Code for Quiz 12.
Make sure you have installed and loaded the tidyverse, infer, and fivethirtyeight packages
Fill in the blanks
Put the command you use in the Rchunks in your Rmd file for this quiz.
Look at the variable definitions in congress_age
install.packages('fivethirtyeightdata',
repos = 'https://fivethirtyeightdata.github.io/drat/', type = 'source')
Set random seed generator to 123
Take a sample of 100 from the dataset congress_age and assign it to congress_age_100
set.seed(123)
congress_age_100 <- congress_age %>%
rep_sample_n(size=100)
congress_age is the population and congress_age_100 is the sample
18,635 is number of observations in the population and 100 is the number of observations in your sample
Response: age (numeric)
# A tibble: 100 × 1
age
<dbl>
1 53.1
2 54.9
3 65.3
4 60.1
5 43.8
6 57.9
7 55.3
8 46
9 42.1
10 37
# … with 90 more rows
Response: age (numeric)
# A tibble: 100,000 × 2
# Groups: replicate [1,000]
replicate age
<int> <dbl>
1 1 42.1
2 1 71.2
3 1 45.6
4 1 39.6
5 1 56.8
6 1 71.6
7 1 60.5
8 1 56.4
9 1 43.3
10 1 53.1
# … with 99,990 more rows
The output has 100,000 rows
Assign to bootstrap_distribution_mean_age
Display bootstrap_distribution_mean_age
bootstrap_distribution_mean_age <- congress_age_100 %>%
specify(response = age) %>%
generate(reps = 1000, type = "bootstrap") %>%
calculate(stat = "mean")
bootstrap_distribution_mean_age
Response: age (numeric)
# A tibble: 1,000 × 2
replicate stat
<int> <dbl>
1 1 53.6
2 2 53.2
3 3 52.8
4 4 51.5
5 5 53.0
6 6 54.2
7 7 52.0
8 8 52.8
9 9 53.8
10 10 52.4
# … with 990 more rows
The bootstrap_distribution_mean_age has 1000 means
visualize(bootstrap_distribution_mean_age)

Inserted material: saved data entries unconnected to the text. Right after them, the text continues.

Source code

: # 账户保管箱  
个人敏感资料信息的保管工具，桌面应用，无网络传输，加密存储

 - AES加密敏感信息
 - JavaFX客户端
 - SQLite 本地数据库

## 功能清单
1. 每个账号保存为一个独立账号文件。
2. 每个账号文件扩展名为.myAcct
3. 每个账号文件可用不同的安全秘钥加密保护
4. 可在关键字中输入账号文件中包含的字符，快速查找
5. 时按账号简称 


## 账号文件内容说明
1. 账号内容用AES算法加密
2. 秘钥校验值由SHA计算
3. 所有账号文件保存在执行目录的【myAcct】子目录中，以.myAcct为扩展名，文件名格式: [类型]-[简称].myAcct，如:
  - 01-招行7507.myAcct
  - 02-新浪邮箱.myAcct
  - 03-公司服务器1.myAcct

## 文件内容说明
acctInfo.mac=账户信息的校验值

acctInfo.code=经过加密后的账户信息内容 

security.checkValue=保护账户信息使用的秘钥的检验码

Assign the output to congress_ci_percentile
Display congress_ci_percentile
congress_ci_percentile <- bootstrap_distribution_mean_age %>%
get_confidence_interval(type = "percentile", level = 0.95)
congress_ci_percentile
# A tibble: 1 × 2
lower_ci upper_ci
<dbl> <dbl>
1 51.5 55.2
Display obs_mean_age,
obs_mean_age <- congress_age_100 %>%
specify(response = age) %>%
calculate(stat = "mean") %>%
pull()
obs_mean_age
[1] 53.36
Shade the confidence interval
Add a line at the observed mean, obs_mean_age, to your visualization and color it “hotpink”
visualize(bootstrap_distribution_mean_age) +
shade_confidence_interval(endpoints = congress_ci_percentile) +
geom_vline(xintercept = obs_mean_age, color = "hotpink", size = 1 )
Calculate the population mean to see if it is in the 95% confidence interval
Assign the output to pop_mean_age
Display pop_mean_age
[1] 53.31373
Add a line to the visualization at the, population mean, pop_mean_age, to the plot color it “purple”
visualize(bootstrap_distribution_mean_age) +
shade_confidence_interval(endpoints = congress_ci_percentile) +
geom_vline(xintercept = obs_mean_age, color = "hotpink", size = 1) +
geom_vline(xintercept = pop_mean_age, color = "purple", size = 3)
Is population mean the 95% confidence interval constructed using the bootstrap distribution? yes
Change set.seed(123) to set.seed(4346). Rerun all the code.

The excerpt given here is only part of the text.